Frank Kermode praises Bryan Appleyard’s The Pleasures of Peace: Art and Imagination in Post-War Britain (LRB, 27 July), while reporting, without comment, Mr Appleyard’s claim that J.H. Prynne is ‘the most comprehensively gifted of living British poets’. What can Mr Appleyard have meant by this judgment, and what can it have done for his assessment of the literature of l’après deux guerres? I wonder how he would set about explaining why he supposes that J.H. Prynne – a poet little-known outside Cambridge and widely considered, even in Cambridge, to be exceptionally hard to follow – has quite so much of the right stuff.

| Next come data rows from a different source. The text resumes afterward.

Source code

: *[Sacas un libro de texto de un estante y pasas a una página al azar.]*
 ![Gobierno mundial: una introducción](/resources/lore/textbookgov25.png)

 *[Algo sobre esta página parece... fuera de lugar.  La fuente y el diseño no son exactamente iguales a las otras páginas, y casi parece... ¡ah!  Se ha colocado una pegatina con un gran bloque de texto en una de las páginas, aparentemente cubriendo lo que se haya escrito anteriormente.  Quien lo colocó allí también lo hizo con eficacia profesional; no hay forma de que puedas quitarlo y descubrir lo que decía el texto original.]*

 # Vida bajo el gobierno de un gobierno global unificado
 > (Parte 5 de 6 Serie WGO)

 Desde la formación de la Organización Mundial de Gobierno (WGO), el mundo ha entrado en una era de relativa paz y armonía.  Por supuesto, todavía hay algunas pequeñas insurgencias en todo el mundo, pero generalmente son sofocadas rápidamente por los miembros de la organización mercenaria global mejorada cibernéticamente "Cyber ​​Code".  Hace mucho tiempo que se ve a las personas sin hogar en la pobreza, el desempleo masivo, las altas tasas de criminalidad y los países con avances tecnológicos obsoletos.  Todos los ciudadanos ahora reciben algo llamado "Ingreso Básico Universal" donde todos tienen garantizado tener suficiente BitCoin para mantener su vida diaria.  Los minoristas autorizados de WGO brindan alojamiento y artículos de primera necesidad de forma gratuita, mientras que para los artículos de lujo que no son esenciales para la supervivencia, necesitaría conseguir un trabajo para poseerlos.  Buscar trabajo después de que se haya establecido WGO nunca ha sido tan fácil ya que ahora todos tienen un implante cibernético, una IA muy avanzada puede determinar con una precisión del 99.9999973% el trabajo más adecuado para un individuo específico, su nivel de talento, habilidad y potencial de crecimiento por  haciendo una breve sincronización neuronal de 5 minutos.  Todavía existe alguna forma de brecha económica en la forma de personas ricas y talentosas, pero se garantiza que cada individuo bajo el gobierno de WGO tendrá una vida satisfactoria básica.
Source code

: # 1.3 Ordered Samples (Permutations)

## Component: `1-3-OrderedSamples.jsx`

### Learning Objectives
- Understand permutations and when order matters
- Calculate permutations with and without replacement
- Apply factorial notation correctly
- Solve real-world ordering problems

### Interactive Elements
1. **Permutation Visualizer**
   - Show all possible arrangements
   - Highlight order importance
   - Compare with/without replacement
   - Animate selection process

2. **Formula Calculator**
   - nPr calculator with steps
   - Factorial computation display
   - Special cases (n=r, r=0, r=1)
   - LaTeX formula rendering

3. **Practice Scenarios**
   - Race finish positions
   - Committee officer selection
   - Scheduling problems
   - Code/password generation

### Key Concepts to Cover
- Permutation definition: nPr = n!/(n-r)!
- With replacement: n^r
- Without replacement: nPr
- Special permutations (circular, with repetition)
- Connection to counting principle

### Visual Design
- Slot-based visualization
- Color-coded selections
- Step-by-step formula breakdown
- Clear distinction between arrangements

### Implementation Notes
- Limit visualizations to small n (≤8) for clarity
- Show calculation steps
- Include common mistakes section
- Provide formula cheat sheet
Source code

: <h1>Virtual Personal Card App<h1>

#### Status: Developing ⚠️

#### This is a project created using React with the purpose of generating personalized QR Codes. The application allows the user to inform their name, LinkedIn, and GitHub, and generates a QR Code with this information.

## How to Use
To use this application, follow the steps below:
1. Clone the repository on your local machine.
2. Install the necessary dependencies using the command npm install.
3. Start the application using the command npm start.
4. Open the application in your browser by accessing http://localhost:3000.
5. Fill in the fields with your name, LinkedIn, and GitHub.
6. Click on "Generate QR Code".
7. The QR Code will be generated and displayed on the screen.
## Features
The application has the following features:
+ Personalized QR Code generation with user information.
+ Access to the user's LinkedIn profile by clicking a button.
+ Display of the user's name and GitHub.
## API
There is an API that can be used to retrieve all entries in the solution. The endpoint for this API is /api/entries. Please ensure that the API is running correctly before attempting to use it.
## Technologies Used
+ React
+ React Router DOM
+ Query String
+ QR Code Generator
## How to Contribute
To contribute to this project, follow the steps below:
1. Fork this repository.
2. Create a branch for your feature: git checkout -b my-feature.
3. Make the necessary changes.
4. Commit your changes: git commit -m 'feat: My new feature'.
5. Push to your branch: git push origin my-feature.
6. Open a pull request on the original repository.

But perhaps it is no longer thought appropriate to inquire about judgments of value made in respect of literary works.

James Smithson
London SW10

Vol. 11 No. 19 · 12 October 1989

James Smithson is mistaken in believing that J.H. Prynne is ‘a poet little-known outside Cambridge’ (Letters, 14 September). Five volumes of his poetry have been translated into French, a volume of selected poems appeared this year in Norwegian, and a selection was also published this year in Italian by Mondadori. We are informed that translations are under way in Latin America. J.H. Prynne is widely reviewed and read in the USA and the UK; the first edition of his collected Poems will shortly be out of print. The London Review devoted more than a page to a review by Elizabeth Cook of this volume (LRB, 16 September 1982).